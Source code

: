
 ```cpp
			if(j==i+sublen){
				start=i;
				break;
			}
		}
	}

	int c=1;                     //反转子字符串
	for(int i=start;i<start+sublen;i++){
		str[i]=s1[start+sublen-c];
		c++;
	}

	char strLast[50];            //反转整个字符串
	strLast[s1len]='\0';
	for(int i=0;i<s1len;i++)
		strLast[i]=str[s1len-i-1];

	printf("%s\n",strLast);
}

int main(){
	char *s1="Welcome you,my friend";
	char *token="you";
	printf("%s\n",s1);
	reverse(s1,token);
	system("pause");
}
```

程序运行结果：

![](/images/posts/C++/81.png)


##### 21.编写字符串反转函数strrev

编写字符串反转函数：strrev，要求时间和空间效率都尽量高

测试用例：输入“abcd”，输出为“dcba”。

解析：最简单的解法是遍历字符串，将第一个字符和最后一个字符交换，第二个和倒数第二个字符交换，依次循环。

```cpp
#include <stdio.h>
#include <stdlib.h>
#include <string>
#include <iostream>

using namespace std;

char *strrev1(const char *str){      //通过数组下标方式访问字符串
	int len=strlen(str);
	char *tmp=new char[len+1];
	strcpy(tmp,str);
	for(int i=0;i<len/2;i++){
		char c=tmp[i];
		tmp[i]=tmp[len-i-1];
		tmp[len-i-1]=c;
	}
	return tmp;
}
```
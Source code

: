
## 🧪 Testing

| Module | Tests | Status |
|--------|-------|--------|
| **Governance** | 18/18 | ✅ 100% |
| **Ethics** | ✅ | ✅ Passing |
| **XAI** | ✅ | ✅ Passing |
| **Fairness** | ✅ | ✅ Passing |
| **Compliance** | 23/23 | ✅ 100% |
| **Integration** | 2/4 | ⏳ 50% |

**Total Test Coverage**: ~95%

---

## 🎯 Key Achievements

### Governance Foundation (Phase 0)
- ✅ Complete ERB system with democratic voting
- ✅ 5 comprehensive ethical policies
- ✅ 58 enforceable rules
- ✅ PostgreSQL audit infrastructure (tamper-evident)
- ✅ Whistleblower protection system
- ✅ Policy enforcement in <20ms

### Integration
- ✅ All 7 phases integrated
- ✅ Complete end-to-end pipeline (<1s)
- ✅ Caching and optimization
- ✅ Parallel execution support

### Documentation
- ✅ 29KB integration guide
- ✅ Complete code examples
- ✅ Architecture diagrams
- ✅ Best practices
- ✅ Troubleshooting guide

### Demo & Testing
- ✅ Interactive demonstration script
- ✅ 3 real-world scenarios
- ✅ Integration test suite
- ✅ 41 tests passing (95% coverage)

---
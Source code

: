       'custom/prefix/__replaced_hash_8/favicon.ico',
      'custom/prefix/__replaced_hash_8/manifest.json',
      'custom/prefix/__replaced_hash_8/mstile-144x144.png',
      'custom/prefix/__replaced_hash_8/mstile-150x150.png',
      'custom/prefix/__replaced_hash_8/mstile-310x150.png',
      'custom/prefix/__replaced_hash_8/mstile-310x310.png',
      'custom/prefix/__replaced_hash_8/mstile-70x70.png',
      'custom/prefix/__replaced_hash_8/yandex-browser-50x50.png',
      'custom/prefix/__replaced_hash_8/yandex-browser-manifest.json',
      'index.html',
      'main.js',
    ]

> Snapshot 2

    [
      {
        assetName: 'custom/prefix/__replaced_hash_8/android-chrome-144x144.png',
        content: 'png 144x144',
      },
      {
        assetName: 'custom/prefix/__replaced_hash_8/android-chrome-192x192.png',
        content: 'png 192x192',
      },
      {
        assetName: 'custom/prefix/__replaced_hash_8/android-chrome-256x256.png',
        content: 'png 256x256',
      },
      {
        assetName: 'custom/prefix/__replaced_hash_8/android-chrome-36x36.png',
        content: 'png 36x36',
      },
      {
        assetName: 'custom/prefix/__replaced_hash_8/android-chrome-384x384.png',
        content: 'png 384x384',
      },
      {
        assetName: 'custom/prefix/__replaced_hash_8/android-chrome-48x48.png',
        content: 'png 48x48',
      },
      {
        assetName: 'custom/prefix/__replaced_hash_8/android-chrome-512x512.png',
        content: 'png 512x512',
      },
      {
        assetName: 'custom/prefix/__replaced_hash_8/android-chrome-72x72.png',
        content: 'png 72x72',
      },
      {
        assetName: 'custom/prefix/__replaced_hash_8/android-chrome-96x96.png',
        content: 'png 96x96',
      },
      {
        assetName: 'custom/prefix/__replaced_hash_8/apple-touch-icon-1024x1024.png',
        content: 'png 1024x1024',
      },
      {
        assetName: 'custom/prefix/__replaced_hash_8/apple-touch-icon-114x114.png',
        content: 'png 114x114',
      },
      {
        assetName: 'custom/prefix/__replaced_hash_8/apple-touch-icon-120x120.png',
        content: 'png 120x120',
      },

### Exercise brief
Please retype the listing word for word, from its first line through the line containing "23/23 | ✅ 100% |", and add nothing else.

### Written solution
Source code

:
 ```cpp
			if(j==i+sublen){
				start=i;
				break;
			}
		}
	}

	int c=1;                     //反转子字符串
	for(int i=start;i<start+sublen;i++){
		str[i]=s1[start+sublen-c];
		c++;
	}

	char strLast[50];            //反转整个字符串
	strLast[s1len]='\0';
	for(int i=0;i<s1len;i++)
		strLast[i]=str[s1len-i-1];

	printf("%s\n",strLast);
}

int main(){
	char *s1="Welcome you,my friend";
	char *token="you";
	printf("%s\n",s1);
	reverse(s1,token);
	system("pause");
}
```

程序运行结果：

![](/images/posts/C++/81.png)


##### 21.编写字符串反转函数strrev

编写字符串反转函数：strrev，要求时间和空间效率都尽量高

测试用例：输入“abcd”，输出为“dcba”。

解析：最简单的解法是遍历字符串，将第一个字符和最后一个字符交换，第二个和倒数第二个字符交换，依次循环。

```cpp
#include <stdio.h>
#include <stdlib.h>
#include <string>
#include <iostream>

using namespace std;

char *strrev1(const char *str){      //通过数组下标方式访问字符串
	int len=strlen(str);
	char *tmp=new char[len+1];
	strcpy(tmp,str);
	for(int i=0;i<len/2;i++){
		char c=tmp[i];
		tmp[i]=tmp[len-i-1];
		tmp[len-i-1]=c;
	}
	return tmp;
}
```
Source code

:
## 🧪 Testing

| Module | Tests | Status |
|--------|-------|--------|
| **Governance** | 18/18 | ✅ 100% |
| **Ethics** | ✅ | ✅ Passing |
| **XAI** | ✅ | ✅ Passing |
| **Fairness** | ✅ | ✅ Passing |
| **Compliance** | 23/23 | ✅ 100% |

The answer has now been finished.